• _WORK ITEM_
The response must contain every line of the records that follow, duplicated exactly.

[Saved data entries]
++++++++

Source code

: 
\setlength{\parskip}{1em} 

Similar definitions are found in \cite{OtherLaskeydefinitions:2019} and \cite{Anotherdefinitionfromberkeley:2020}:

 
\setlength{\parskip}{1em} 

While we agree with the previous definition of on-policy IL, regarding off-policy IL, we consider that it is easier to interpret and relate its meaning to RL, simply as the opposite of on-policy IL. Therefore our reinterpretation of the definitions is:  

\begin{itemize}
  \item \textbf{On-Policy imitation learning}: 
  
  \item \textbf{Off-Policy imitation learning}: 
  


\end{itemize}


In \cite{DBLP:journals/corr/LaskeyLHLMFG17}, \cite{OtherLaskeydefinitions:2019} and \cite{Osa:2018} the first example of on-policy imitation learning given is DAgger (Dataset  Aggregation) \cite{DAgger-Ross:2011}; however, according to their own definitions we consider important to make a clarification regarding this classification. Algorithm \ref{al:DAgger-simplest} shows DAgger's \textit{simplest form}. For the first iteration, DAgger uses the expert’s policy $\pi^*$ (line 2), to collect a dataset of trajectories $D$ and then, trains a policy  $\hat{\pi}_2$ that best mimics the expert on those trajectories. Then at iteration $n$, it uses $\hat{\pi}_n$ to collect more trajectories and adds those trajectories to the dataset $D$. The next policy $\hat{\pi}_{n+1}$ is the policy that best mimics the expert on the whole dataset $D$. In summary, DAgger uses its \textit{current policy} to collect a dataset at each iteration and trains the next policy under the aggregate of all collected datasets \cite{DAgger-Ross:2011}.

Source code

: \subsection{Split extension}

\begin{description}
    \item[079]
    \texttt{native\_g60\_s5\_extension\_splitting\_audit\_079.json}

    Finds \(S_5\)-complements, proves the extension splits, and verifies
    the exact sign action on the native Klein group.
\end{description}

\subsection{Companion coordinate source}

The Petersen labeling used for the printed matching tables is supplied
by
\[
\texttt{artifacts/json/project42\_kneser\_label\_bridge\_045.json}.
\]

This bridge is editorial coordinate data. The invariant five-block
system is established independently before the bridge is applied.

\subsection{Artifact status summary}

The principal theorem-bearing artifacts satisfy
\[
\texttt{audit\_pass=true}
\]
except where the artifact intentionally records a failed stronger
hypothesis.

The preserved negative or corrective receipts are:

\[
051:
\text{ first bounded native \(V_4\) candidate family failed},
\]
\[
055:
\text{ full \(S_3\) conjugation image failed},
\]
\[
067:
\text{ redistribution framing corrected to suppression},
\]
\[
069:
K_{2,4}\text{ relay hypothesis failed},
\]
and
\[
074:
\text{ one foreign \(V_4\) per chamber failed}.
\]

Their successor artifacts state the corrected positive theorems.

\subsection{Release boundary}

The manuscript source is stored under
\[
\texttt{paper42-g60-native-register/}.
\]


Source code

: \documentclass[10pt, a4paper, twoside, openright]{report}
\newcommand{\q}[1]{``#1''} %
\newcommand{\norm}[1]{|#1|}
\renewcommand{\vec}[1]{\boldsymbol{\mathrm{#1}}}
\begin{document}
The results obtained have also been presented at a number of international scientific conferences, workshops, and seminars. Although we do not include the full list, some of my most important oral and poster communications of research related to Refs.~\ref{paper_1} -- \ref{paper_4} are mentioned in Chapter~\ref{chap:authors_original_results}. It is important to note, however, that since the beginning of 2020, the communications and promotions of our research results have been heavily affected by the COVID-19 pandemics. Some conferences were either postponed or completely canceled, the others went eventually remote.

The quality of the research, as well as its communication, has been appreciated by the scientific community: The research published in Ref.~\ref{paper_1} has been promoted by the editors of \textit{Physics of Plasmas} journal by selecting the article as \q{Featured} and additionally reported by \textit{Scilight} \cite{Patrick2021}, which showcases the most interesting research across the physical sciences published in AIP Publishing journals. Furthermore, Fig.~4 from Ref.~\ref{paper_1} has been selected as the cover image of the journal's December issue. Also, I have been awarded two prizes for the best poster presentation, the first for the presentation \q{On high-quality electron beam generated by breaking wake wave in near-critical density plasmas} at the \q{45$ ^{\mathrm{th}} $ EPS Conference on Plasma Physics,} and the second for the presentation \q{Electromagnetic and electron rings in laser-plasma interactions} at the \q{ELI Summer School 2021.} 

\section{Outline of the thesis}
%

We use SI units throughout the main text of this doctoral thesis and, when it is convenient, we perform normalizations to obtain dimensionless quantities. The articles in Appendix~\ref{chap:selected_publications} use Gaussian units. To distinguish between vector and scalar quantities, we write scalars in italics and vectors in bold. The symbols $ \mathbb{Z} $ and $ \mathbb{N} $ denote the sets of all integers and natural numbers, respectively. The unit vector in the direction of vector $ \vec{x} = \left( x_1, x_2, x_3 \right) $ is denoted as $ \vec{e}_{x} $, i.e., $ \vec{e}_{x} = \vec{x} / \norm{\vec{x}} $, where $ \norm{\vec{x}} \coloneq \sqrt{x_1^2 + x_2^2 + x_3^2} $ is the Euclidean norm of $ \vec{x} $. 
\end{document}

++++++++

• _RESPONSE TO THIS TASK_
Source code

: 
\setlength{\parskip}{1em} 

Similar definitions are found in \cite{OtherLaskeydefinitions:2019} and \cite{Anotherdefinitionfromberkeley:2020}:

 
\setlength{\parskip}{1em} 

While we agree with the previous definition of on-policy IL, regarding off-policy IL, we consider that it is easier to interpret and relate its meaning to RL, simply as the opposite of on-policy IL. Therefore our reinterpretation of the definitions is:  

\begin{itemize}
  \item \textbf{On-Policy imitation learning}: 
  
  \item \textbf{Off-Policy imitation learning}: 
  


\end{itemize}


In \cite{DBLP:journals/corr/LaskeyLHLMFG17}, \cite{OtherLaskeydefinitions:2019} and \cite{Osa:2018} the first example of on-policy imitation learning given is DAgger (Dataset  Aggregation) \cite{DAgger-Ross:2011}; however, according to their own definitions we consider important to make a clarification regarding this classification. Algorithm \ref{al:DAgger-simplest} shows DAgger's \textit{simplest form}. For the first iteration, DAgger uses the expert’s policy $\pi^*$ (line 2), to collect a dataset of trajectories $D$ and then, trains a policy  $\hat{\pi}_2$ that best mimics the expert on those trajectories. Then at iteration $n$, it uses $\hat{\pi}_n$ to collect more trajectories and adds those trajectories to the dataset $D$. The next policy $\hat{\pi}_{n+1}$ is the policy that best mimics the expert on the whole dataset $D$. In summary, DAgger uses its \textit{current policy} to collect a dataset at each iteration and trains the next policy under the aggregate of all collected datasets \cite{DAgger-Ross:2011}.

Source code

: \subsection{Split extension}

\begin{description}
    \item[079]
    \texttt{native\_g60\_s5\_extension\_splitting\_audit\_079.json}

    Finds \(S_5\)-complements, proves the extension splits, and verifies
    the exact sign action on the native Klein group.
\end{description}

\subsection{Companion coordinate source}

The Petersen labeling used for the printed matching tables is supplied
by
\[
\texttt{artifacts/json/project42\_kneser\_label\_bridge\_045.json}.
\]

This bridge is editorial coordinate data. The invariant five-block
system is established independently before the bridge is applied.

\subsection{Artifact status summary}

The principal theorem-bearing artifacts satisfy
\[
\texttt{audit\_pass=true}
\]
except where the artifact intentionally records a failed stronger
hypothesis.

The preserved negative or corrective receipts are:

\[
051:
\text{ first bounded native \(V_4\) candidate family failed},
\]
\[
055:
\text{ full \(S_3\) conjugation image failed},
\]
\[
067:
\text{ redistribution framing corrected to suppression},
\]
\[
069:
K_{2,4}\text{ relay hypothesis failed},
\]
and
\[
074:
\text{ one foreign \(V_4\) per chamber failed}.
\]

Their successor artifacts state the corrected positive theorems.

\subsection{Release boundary}

The manuscript source is stored under
\[
\texttt{paper42-g60-native-register/}.
\]


Source code

: \documentclass[10pt, a4paper, twoside, openright]{report}
\newcommand{\q}[1]{``#1''} %
\newcommand{\norm}[1]{|#1|}
\renewcommand{\vec}[1]{\boldsymbol{\mathrm{#1}}}
\begin{document}
The results obtained have also been presented at a number of international scientific conferences, workshops, and seminars. Although we do not include the full list, some of my most important oral and poster communications of research related to Refs.~\ref{paper_1} -- \ref{paper_4} are mentioned in Chapter~\ref{chap:authors_original_results}. It is important to note, however, that since the beginning of 2020, the communications and promotions of our research results have been heavily affected by the COVID-19 pandemics. Some conferences were either postponed or completely canceled, the others went eventually remote.

The quality of the research, as well as its communication, has been appreciated by the scientific community: The research published in Ref.~\ref{paper_1} has been promoted by the editors of \textit{Physics of Plasmas} journal by selecting the article as \q{Featured} and additionally reported by \textit{Scilight} \cite{Patrick2021}, which showcases the most interesting research across the physical sciences published in AIP Publishing journals. Furthermore, Fig.~4 from Ref.~\ref{paper_1} has been selected as the cover image of the journal's December issue. Also, I have been awarded two prizes for the best poster presentation, the first for the presentation \q{On high-quality electron beam generated by breaking wake wave in near-critical density plasmas} at the \q{45$ ^{\mathrm{th}} $ EPS Conference on Plasma Physics,} and the second for the presentation \q{Electromagnetic and electron rings in laser-plasma interactions} at the \q{ELI Summer School 2021.} 

\section{Outline of the thesis}
%

We use SI units throughout the main text of this doctoral thesis and, when it is convenient, we perform normalizations to obtain dimensionless quantities. The articles in Appendix~\ref{chap:selected_publications} use Gaussian units. To distinguish between vector and scalar quantities, we write scalars in italics and vectors in bold. The symbols $ \mathbb{Z} $ and $ \mathbb{N} $ denote the sets of all integers and natural numbers, respectively. The unit vector in the direction of vector $ \vec{x} = \left( x_1, x_2, x_3 \right) $ is denoted as $ \vec{e}_{x} $, i.e., $ \vec{e}_{x} = \vec{x} / \norm{\vec{x}} $, where $ \norm{\vec{x}} \coloneq \sqrt{x_1^2 + x_2^2 + x_3^2} $ is the Euclidean norm of $ \vec{x} $. 
\end{document}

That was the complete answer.